Inference for a Step-Stress Model With Type-II and Progressive Type-II Censoring and Lognormally Distributed Lifetimes

TL;DR

This paper develops maximum likelihood estimation methods for a step-stress life test model with lognormal lifetimes under various censoring schemes, providing bias, error analysis, and confidence intervals through simulation.

Contribution

It introduces a novel approach to estimate parameters in a complex step-stress model with censored data and lognormal distribution, including iterative solutions and confidence interval evaluation.

Findings

MLEs are derived and their properties analyzed.

Bias and mean square error of estimates are evaluated.
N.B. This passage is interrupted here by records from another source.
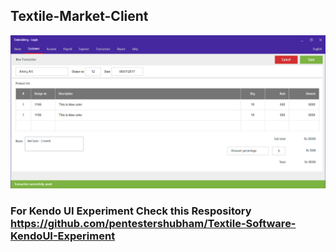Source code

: ## Textile-Market-Client
![UI Image](ui.png)


### For Kendo UI Experiment Check this Respository https://github.com/pentestershubham/Textile-Software-KendoUI-Experiment
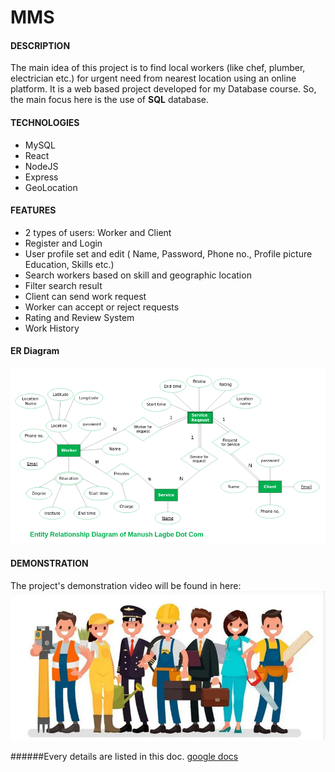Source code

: # MMS
#### DESCRIPTION
The main idea of this project is to find local workers (like chef, plumber, electrician etc.) for urgent need from nearest location using an online platform. It is a web based project developed for my Database course. So, the main focus here is the use of __SQL__ database.
#### TECHNOLOGIES
- MySQL
- React
- NodeJS
- Express
- GeoLocation
#### FEATURES
- 2 types of users: Worker and Client
- Register and Login
- User profile set and edit ( Name, Password, Phone no., Profile picture Education, Skills etc.)
- Search workers based on skill and geographic location
- Filter search result
- Client can send work request
- Worker can accept or reject requests
- Rating and Review System
- Work History
#### ER Diagram
![ER Diagram](https://github.com/tithi-sust/Manush_Lagbe.Com/blob/main/icons/ER_Diagram.png?raw=true)
#### DEMONSTRATION
The project's demonstration video will be found in here: 
[![Video](https://github.com/tithi-sust/Manush_Lagbe.Com/blob/main/icons/Screenshot%20from%202022-03-16%2011-18-06.png?raw=true)](https://youtu.be/L_lgeAlNYsU)




######Every details are listed in this doc.
<a href="https://docs.google.com/document/d/1L73B_FTM0_hO6uaxNzzwqd2u9qm6KS1d9j1KXLWFLL8/edit?usp=sharing">google docs</a>

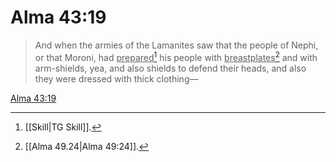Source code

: # Alma 43:19

> And when the armies of the Lamanites saw that the people of Nephi, or that Moroni, had <u>prepared</u>[^a] his people with <u>breastplates</u>[^b] and with arm-shields, yea, and also shields to defend their heads, and also they were dressed with thick clothing—

[Alma 43:19](https://www.churchofjesuschrist.org/study/scriptures/bofm/alma/43?lang=eng&id=p19#p19)


[^a]: [[Skill|TG Skill]].  
[^b]: [[Alma 49.24|Alma 49:24]].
Confidence intervals are assessed via Monte Carlo simulation.

Abstract

Accelerated life-testing (ALT) is a very useful technique for examining the reliability of highly reliable products. It allows testing the products at higher than usual stress conditions to induce failures more quickly and economically than under typical conditions. A special case of ALT are step-stress tests that allow experimenter to increase the stress levels at fixed times. This paper deals with the multiple step step-stress model under the cumulative exposure model with lognormally distributed lifetimes in the presence of Type-II and Progressive Type-II censoring. For this model, the maximum likelihood estimates (MLE) of its parameters, as well as the corresponding observed Fisher Information Matrix (FI), are derived. The likelihood equations do not lead to closed-form expressions for the MLE, and they need to be solved by means of an iterative procedure, such as the Newton-Raphson method. We then evaluate the bias and mean square error of the estimates and provide asymptotic and bootstrap confidence intervals. Finally, in order to asses the performance of the confidence intervals, a Monte Carlo simulation study is conducted.